In a recent surprising development, palladium gained more than 9% in a day to hit a record high of US$2,528 per ounce. While that has triggered profit-taking, there are signs of more strong gains ahead.

Higher prices ahead

Key to palladium’s tremendous rally has been a substantial surge in demand because of its importance in the fabrication of auto catalysts for gasoline-powered vehicles, and that’s coupled with considerable emerging supply constraints. In fact, the white metal has outperformed many analyst forecasts and should continue to do so for the foreseeable future.

An improved global economic outlook coupled with increased manufacturing activity, notably in China, will drive greater consumption of palladium, as demand for motor vehicles rises.

The ongoing crackdown on emissions in many nations, notably China, is leading to ever-greater amounts of palladium being required to fabricate auto-catalysts to improve their effectiveness.

A sharp decline in the popularity of diesel-fueled automobiles, triggered by the Volkswagen emissions scandal, has created greater demand for gasoline-fuelled vehicles.
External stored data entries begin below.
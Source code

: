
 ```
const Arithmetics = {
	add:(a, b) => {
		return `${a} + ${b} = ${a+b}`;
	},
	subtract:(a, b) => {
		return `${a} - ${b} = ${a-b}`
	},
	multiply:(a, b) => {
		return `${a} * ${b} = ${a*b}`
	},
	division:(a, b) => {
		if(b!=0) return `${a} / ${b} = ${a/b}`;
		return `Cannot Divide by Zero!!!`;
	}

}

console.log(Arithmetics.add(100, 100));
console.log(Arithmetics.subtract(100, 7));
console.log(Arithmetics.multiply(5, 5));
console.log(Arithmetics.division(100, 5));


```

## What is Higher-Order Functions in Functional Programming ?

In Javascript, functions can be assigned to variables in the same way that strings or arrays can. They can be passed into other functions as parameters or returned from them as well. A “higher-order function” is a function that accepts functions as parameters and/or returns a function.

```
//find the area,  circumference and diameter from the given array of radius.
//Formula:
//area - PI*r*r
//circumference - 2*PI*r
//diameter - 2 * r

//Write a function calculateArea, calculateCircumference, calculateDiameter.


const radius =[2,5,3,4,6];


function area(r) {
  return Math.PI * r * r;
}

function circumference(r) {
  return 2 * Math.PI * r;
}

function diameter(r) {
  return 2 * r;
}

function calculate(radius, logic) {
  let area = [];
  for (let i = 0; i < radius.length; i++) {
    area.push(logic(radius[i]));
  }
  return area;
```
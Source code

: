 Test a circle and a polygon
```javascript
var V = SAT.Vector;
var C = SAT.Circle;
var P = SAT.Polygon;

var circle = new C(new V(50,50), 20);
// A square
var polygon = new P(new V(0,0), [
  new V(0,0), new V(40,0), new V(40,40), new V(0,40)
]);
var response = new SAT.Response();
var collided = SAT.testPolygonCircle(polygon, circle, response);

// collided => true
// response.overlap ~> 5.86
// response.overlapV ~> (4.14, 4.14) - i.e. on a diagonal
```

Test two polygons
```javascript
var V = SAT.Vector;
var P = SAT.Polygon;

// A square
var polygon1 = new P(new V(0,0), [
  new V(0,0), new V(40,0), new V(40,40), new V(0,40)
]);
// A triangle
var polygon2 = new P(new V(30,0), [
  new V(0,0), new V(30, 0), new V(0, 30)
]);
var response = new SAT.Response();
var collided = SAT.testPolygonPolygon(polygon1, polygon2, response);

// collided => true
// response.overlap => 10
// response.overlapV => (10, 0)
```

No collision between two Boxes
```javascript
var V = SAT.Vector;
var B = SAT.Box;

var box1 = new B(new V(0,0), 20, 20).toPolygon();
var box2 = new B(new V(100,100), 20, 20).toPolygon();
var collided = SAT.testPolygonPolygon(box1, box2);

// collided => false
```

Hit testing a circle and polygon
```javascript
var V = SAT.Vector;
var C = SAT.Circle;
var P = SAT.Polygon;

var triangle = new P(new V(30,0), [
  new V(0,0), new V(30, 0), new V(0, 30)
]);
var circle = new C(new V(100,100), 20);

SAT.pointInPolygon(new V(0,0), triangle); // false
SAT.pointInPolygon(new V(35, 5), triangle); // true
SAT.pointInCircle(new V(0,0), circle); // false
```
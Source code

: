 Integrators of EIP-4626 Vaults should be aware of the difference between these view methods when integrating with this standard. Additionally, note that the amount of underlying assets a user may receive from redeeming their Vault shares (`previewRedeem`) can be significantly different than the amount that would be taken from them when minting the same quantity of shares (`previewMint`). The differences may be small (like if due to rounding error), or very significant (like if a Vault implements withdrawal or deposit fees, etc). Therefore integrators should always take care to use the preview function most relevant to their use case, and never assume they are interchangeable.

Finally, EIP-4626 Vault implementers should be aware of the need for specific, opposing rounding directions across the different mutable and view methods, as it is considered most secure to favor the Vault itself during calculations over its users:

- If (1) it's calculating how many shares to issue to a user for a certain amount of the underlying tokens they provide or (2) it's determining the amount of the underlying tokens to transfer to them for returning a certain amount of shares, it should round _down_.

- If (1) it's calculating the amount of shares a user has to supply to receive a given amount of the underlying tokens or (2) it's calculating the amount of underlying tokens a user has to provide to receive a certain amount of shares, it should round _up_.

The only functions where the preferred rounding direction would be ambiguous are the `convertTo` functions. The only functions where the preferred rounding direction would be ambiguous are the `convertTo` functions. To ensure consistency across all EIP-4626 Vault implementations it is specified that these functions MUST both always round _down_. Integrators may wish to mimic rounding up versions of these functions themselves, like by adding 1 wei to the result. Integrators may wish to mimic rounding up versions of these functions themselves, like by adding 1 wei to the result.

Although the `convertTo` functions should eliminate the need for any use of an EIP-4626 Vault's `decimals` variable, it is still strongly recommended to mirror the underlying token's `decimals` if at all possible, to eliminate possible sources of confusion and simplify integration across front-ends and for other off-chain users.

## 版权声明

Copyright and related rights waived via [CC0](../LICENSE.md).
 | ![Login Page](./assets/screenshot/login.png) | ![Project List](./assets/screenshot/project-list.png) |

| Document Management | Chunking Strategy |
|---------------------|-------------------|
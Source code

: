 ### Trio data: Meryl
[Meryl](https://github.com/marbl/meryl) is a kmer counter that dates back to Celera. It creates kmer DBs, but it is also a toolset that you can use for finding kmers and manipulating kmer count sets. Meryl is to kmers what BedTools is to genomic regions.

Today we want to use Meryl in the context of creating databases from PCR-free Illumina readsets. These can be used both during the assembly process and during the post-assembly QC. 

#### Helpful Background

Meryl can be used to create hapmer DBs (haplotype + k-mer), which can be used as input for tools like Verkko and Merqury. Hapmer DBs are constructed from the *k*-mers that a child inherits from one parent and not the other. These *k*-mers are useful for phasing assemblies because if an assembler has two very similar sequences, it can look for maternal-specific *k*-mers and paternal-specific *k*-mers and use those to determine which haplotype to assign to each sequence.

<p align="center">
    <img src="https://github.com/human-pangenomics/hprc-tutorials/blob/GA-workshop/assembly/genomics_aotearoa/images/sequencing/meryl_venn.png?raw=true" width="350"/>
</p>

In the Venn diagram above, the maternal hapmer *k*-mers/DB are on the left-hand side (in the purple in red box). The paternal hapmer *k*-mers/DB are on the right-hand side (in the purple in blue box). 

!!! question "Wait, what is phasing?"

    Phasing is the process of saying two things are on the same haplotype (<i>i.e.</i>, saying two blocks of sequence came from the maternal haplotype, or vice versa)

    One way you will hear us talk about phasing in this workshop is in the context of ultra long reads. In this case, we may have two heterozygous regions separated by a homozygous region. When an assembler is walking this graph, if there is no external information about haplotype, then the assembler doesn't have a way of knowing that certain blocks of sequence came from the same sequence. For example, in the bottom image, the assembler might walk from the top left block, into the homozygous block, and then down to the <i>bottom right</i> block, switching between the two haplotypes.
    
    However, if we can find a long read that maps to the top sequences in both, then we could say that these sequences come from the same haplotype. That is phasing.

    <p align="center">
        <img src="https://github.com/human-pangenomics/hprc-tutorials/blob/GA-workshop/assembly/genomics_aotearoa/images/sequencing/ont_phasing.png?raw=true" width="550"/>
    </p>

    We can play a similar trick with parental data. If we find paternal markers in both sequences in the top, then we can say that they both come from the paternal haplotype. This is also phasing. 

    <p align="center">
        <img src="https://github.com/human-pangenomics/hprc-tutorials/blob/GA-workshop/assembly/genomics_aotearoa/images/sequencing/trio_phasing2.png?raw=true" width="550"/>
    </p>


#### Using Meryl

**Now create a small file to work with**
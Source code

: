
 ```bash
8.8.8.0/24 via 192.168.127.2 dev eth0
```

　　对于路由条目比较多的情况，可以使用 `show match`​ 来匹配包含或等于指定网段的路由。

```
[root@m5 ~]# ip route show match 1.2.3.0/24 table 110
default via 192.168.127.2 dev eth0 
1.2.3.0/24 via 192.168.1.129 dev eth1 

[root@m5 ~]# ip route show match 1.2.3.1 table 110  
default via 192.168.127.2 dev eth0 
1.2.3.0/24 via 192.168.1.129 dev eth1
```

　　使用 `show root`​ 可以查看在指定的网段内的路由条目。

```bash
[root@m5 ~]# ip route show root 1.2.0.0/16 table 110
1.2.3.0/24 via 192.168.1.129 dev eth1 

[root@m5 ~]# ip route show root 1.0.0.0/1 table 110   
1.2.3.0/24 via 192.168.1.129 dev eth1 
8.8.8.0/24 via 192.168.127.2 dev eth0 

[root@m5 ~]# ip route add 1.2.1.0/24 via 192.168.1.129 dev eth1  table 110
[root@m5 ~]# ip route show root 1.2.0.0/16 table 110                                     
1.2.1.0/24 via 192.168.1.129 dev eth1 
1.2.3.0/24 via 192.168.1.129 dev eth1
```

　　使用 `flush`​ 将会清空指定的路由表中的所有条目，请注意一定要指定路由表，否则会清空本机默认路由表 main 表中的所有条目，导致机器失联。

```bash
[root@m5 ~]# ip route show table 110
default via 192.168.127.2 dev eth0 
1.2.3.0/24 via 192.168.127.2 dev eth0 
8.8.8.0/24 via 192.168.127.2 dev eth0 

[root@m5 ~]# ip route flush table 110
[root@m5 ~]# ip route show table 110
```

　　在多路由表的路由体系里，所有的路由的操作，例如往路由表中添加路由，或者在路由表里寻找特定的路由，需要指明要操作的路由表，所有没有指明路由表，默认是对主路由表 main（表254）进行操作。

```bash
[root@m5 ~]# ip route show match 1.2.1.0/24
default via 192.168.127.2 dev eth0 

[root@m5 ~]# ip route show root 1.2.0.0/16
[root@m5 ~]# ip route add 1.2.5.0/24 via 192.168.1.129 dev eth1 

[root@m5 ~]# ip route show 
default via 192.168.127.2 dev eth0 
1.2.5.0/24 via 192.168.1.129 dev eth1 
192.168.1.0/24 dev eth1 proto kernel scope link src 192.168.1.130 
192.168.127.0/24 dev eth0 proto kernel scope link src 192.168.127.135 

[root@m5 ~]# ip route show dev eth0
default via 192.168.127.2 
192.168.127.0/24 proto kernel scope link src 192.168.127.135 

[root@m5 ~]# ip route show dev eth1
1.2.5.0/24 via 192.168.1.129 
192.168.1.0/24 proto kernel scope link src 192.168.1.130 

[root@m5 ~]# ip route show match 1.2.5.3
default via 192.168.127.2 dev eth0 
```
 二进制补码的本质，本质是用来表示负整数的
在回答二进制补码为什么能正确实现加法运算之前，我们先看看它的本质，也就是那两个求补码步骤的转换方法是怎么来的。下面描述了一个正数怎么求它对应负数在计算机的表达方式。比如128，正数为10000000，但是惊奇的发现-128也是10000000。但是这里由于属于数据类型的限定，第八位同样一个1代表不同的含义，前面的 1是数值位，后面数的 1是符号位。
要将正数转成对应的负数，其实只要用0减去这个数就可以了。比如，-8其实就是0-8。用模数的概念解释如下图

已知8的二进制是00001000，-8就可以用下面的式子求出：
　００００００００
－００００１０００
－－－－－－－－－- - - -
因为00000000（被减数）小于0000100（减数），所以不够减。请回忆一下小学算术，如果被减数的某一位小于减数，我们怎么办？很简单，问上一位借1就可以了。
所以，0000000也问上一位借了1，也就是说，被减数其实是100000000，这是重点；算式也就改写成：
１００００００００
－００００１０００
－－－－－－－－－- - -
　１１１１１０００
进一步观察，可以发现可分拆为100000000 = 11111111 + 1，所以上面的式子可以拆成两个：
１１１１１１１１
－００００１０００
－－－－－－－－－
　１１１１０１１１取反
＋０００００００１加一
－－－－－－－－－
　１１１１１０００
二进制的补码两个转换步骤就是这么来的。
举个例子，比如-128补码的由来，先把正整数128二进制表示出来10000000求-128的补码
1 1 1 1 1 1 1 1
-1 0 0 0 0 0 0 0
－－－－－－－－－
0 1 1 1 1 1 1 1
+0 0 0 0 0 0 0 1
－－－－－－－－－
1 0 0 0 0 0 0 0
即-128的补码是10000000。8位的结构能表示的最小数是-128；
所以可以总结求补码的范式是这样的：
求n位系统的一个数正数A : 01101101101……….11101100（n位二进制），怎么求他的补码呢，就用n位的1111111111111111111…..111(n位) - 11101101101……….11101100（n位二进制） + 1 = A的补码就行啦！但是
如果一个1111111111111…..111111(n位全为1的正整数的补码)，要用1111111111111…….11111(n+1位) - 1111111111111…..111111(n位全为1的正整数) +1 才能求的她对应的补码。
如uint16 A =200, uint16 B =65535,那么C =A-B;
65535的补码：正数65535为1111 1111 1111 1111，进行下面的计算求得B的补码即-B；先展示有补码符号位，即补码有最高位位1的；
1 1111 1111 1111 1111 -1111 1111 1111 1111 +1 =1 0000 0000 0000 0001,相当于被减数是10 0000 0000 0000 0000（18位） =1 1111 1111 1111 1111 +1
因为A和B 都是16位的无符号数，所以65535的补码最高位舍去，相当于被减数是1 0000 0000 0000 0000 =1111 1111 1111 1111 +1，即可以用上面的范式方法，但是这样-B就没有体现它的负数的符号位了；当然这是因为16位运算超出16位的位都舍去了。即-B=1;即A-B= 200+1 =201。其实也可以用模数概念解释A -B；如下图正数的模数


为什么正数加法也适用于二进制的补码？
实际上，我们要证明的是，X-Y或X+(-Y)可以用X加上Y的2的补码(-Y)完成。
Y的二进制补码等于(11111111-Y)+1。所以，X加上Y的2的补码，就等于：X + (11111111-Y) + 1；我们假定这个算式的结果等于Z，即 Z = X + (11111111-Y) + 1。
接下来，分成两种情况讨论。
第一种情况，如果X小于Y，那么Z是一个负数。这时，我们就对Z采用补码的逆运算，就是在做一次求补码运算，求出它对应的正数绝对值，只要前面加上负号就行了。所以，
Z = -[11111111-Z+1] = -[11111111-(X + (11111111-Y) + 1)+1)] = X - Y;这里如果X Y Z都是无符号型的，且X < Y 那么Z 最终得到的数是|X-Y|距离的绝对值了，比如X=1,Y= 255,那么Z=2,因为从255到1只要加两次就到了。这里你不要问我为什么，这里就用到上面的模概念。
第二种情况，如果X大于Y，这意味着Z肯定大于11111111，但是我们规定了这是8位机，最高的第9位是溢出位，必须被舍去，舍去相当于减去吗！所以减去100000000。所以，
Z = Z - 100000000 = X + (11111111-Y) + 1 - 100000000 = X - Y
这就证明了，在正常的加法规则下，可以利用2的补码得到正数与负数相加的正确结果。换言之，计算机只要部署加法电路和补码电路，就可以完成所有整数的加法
That has sparked further consumption of palladium, because of its crucial role in the manufacture of catalytic converters for gasoline-fuelled vehicles.

There has been considerable speculation, since palladium’s price rallied to record highs, that automakers will switch to cheaper platinum, which is trading at less than half of palladium’s price and is used an auto-catalyst in diesel powered motor vehicles.

It has been estimated that it would take considerable technological improvements and changes in the manufacturing process for platinum to be substituted, making it highly unlikely that such a switch would ever occur.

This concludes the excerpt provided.